Government, Wednesday, 2 p.m., SHR3.  On the agenda: SB1057, a sneaky bad bill from John Kavanagh.  Ostensibly, it just clarifies the mental states required to be considered culpable for the violation of a statute or ordinance;  However, there are clauses in it that specify that while the required mental state for being considered culpable for a violation is “intentional” except for drug offenses, where the standard would be “knowingly”.  There are also two executive nominations.

 

Education, Thursday, 9 a.m., SHR1.  Presentations and executive nominations only, at this point.

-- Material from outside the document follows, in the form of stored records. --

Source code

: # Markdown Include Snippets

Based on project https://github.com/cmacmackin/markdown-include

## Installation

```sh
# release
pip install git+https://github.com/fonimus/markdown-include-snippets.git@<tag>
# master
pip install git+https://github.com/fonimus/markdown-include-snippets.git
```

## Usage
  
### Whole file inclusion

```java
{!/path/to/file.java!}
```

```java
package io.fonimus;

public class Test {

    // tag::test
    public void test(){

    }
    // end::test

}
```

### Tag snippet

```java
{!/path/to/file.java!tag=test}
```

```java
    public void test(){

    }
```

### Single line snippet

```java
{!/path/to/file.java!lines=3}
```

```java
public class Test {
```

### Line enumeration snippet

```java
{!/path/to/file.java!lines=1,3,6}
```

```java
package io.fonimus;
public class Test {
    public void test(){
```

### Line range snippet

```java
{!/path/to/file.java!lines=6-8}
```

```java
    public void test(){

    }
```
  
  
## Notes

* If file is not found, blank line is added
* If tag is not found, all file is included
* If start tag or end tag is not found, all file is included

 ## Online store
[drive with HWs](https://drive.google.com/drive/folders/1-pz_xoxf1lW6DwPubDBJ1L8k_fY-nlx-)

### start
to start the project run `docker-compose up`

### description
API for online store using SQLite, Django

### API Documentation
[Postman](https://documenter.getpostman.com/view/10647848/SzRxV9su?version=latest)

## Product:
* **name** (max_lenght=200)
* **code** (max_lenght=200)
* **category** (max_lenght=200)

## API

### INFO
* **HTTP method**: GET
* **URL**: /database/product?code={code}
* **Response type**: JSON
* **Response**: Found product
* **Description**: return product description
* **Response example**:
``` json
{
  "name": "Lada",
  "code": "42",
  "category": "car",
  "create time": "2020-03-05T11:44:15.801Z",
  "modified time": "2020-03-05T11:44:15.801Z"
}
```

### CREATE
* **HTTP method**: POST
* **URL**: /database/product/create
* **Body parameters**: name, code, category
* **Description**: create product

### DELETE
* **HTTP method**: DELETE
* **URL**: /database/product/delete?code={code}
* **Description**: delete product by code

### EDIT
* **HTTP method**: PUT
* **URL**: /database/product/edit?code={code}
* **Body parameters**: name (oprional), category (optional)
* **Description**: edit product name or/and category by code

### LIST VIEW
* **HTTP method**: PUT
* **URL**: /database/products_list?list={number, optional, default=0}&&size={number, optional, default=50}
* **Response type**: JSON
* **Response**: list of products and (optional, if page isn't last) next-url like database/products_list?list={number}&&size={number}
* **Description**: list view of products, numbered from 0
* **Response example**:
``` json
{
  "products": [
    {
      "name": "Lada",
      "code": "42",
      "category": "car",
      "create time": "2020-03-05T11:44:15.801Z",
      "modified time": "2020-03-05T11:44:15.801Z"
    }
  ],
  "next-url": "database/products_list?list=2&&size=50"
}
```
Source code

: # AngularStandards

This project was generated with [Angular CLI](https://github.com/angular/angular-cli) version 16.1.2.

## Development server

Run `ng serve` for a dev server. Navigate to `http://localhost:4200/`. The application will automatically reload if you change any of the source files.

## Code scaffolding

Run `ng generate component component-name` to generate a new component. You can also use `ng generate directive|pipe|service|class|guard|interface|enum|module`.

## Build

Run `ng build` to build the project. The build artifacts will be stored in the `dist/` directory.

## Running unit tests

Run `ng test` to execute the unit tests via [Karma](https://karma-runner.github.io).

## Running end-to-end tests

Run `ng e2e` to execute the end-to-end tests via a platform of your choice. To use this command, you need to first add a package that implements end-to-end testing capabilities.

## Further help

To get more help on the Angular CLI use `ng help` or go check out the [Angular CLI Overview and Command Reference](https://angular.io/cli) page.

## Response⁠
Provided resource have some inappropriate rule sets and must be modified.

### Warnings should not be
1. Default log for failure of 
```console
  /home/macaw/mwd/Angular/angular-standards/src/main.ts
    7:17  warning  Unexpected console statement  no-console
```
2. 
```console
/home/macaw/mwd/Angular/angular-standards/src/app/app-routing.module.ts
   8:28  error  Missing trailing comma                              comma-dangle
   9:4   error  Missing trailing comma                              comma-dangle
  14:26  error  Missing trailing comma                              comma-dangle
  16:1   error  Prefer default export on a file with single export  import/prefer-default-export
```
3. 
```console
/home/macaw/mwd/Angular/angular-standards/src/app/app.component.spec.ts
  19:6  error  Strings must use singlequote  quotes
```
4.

Judiciary, Thursday, 9:30 a.m., SHR109.  One bill on the agenda: SB1047 from John Kavanagh, allowing county attorneys to do work for other counties (apparently, Bill Montgomery isn’t busy enough in Maricopa County and is looking for a moonlighting gig).

 

Floor Calendars:

There is a House Caucus calendar for Monday, but, as of this writing, it is a “housekeeping only” calendar with no legislation listed.

There will be floor calendars later in the week, but those are generally posted the day before, or even the day of, consideration.

 

The lege’s Capitol Events calendar is here.

3 responses to “Arizona Legislature: the coming week

  1. Sen. John Kavanagh

    Your criticism of my SB1057 bill made no sense. Could you clarify? The bill says that if a government entity makes an act a crime and does not specify a men’s rea, it will be assumed to be intentional – the most difficult one to prove. Don’t you know a reform bill when you see it?
    Do you really think people should be made criminals for accidentally committing a prohibited act!

  2. Mr. McDermott; Right now at the beginning of the Legislature’s session. I would like to express appreciation for the work you do to write these posts!
    Thank you.

  3. American Vendetta

    My favorite time of year. Can’t wait to see what they are going to do with federal lands now that the lack of action in Oregon has emboldened them.